HECHOS Y FUNDAMENTOS DE LA ACCIÓN 1. El 28 de septiembre de 2012, el Juzgado accionado condenó al actor a la pena principal de 38 meses de prisión al hallarlo responsable de los delitos de estafa y falsedad ideológica en documento público agravada por el uso. 2. Apelada la sentencia por la defensa, en fallo del 11 de junio de 2014, la Sala Penal del Tribunal Superior de Bogotá, la modificó en el sentido de reducir la condena en perjuicios de $77.328.000 a $7.00.000, y corolario a ello, concedió la suspensión condicional de la ejecución de la pena. 3.
Inconforme con lo anterior, el procesado acude a la tutela para denunciar presuntas irregularidades en la valoración de las pruebas. Al respecto, señala que aquellas que fueron allegadas en su contra son “ escazas” por lo que no es posible llegar a la certeza como único elemento para condenar. En consecuencia, solicitó dejar sin efectos la condena emitida en su contra.

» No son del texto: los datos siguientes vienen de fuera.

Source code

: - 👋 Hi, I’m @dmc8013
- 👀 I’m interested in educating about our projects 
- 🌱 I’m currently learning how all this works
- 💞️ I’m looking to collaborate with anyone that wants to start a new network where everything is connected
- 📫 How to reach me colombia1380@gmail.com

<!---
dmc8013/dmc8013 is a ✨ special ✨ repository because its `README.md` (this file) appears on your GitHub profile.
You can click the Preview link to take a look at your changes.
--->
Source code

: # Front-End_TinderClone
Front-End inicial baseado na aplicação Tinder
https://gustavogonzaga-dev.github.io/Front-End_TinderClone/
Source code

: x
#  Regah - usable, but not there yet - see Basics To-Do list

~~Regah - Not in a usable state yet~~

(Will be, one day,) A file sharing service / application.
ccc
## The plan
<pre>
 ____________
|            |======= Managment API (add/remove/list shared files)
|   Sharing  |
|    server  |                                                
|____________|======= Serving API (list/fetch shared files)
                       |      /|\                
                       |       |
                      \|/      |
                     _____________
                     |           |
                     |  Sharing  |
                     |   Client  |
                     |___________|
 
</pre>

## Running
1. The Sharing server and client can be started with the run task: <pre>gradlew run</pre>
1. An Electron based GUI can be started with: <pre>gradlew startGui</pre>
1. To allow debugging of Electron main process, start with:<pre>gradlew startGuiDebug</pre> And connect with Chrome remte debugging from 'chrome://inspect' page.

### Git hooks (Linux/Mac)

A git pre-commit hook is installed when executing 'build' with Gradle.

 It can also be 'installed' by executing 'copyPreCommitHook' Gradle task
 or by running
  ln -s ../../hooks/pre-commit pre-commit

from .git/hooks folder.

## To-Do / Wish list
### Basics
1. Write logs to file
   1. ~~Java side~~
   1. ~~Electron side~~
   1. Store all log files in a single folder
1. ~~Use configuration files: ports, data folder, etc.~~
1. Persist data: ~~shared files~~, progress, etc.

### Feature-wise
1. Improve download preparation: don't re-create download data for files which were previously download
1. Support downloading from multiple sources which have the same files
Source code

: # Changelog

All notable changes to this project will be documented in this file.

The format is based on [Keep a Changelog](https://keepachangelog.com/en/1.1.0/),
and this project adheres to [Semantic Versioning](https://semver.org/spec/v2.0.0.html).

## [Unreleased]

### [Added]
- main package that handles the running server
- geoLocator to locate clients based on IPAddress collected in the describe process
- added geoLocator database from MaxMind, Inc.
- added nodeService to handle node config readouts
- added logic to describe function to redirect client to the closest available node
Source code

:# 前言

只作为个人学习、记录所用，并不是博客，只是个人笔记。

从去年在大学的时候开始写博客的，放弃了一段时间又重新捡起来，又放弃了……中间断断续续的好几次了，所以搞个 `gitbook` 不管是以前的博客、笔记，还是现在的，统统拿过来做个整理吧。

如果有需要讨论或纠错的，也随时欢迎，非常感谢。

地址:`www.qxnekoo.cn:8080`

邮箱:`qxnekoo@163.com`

LAS RESPUESTAS 1. Sala Penal del Tribunal Superior de Bogotá. El magistrado que conoció del asunto indicó que el proceso censurado aún no ha cobrado ejecutoria, toda vez que actualmente corre el término de 15 días para que las partes interpongan el recurso extraordinario de casación. 2. Juzgado 55 Penal del Circuito de Bogotá. El titular del despacho señaló que el propósito del actor es cuestionar la valoración probatoria realizada en su momento por los falladores de primera y segunda instancia, finalidad para la que no fue establecida la acción de tutela, en tanto no puede utilizarse como una instancia más para definir controversias que se suscitaron en el trámite propio de las instancias.
PROBLEMA JURIDICO Corresponde a la Sala determinar si le asiste razón al accionante de recurrir a la tutela con el fin de cuestionar una actuación que actualmente se adelanta en su contra y no ha finiquitado. Para resolver, recordará su doctrina sobre la procedencia del amparo constitucional cuando las diligencias se encuentran en curso. CONSIDERACIONES Si la actuación penal no ha finalizado, la acción de tutela se torna improcedente.
El caso concreto. 1. La acción de tutela fue consagrada como un procedimiento preferente y sumario, destinado a la protección inmediata de los derechos fundamentales cuando sean amenazados o vulnerados por la acción u omisión de una autoridad pública o un particular y siempre que no exista otro mecanismo de defensa o se esté ante un perjuicio irremediable, evento último en el cual procede como mecanismo transitorio.
El amparo no tiene carácter alternativo. No es viable cuando el interesado dispone de otro medio de defensa judicial, pues no fue concebido para sustituir a los jueces ordinarios, ni como mecanismo supletorio de los procedimientos señalados en las normas procesales. Mientras el proceso se encuentre en curso, es decir, no se haya agotado la actuación del juez ordinario, y con mayor razón si aún no ha quedado ejecutoriada la providencia, el afectado tendrá la posibilidad de reclamar dentro de él, el respeto de las garantías constitucionales, sin que sea admisible acudir para tal fin a la tutela.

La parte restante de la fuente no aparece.